--- Information supplied Enclosed Below ---

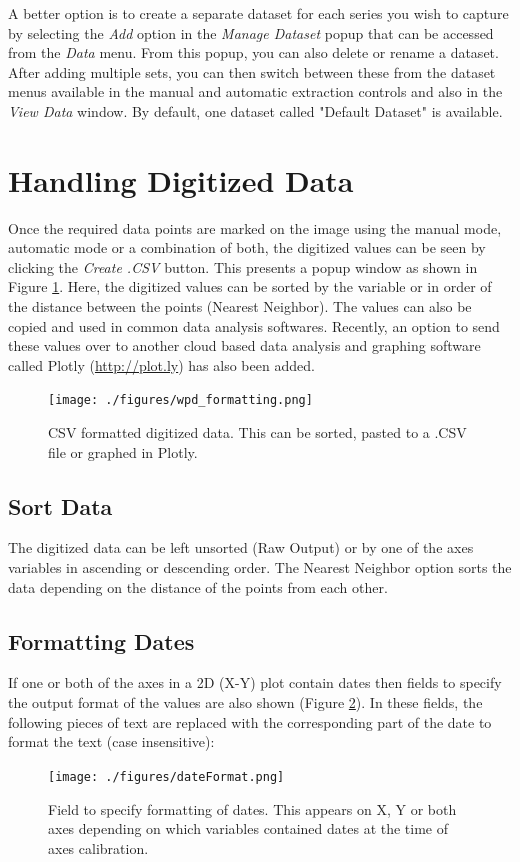 \documentclass[letterpaper, 10pt]{article}
\begin{document}
A better option is to create a separate dataset for each series you wish to capture by selecting the \emph{Add} option in the \emph{Manage Dataset} popup that can be accessed from the \emph{Data} menu. From this popup, you can also delete or rename a dataset. After adding multiple sets, you can then switch between these from the dataset menus available in the manual and automatic extraction controls and also in the \emph{View Data} window. By default, one dataset called "Default Dataset" is available.

 
\section{Handling Digitized Data}
Once the required data points are marked on the image using the manual mode, automatic mode or a combination of both, the digitized values can be seen by clicking the \emph{Create .CSV} button. This presents a popup window as shown in Figure \ref{fig:csvOutput}. Here, the digitized values can be sorted by the variable or in order of the distance between the points (Nearest Neighbor). The values can also be copied and used in common data analysis softwares. Recently, an option to send these values over to another cloud based data analysis and graphing software called Plotly (\url{http://plot.ly}) has also been added.
 
\begin{figure}
\begin{center}
\texttt{[image: ./figures/wpd\_formatting.png]}
\caption{CSV formatted digitized data. This can be sorted, pasted to a .CSV file or graphed in Plotly.}
\label{fig:csvOutput}
\end{center}
\end{figure}
\subsection{Sort Data}
The digitized data can be left unsorted (Raw Output) or by one of the axes variables in ascending or descending order. The Nearest Neighbor option sorts the data depending on the distance of the points from each other.
\subsection{Formatting Dates}
\label{sec:formattingDatesCSV}
If one or both of the axes in a 2D (X-Y) plot contain dates then fields to specify the output format of the values are also shown (Figure \ref{fig:dateFormat}). In these fields, the following pieces of text are replaced with the corresponding part of the date to format the text (case insensitive):
\begin{figure}
\begin{center}
\texttt{[image: ./figures/dateFormat.png]}
\caption{Field to specify formatting of dates. This appears on X, Y or both axes depending on which variables contained dates at the time of axes calibration.}
\label{fig:dateFormat}
\end{center}
\end{figure}
\end{document}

--- End of Enclosed Information supplied ---

# What the task asks:
Work out how many lines in the records above contain the word "depending", and give only that number.

# Output for this exercise:
2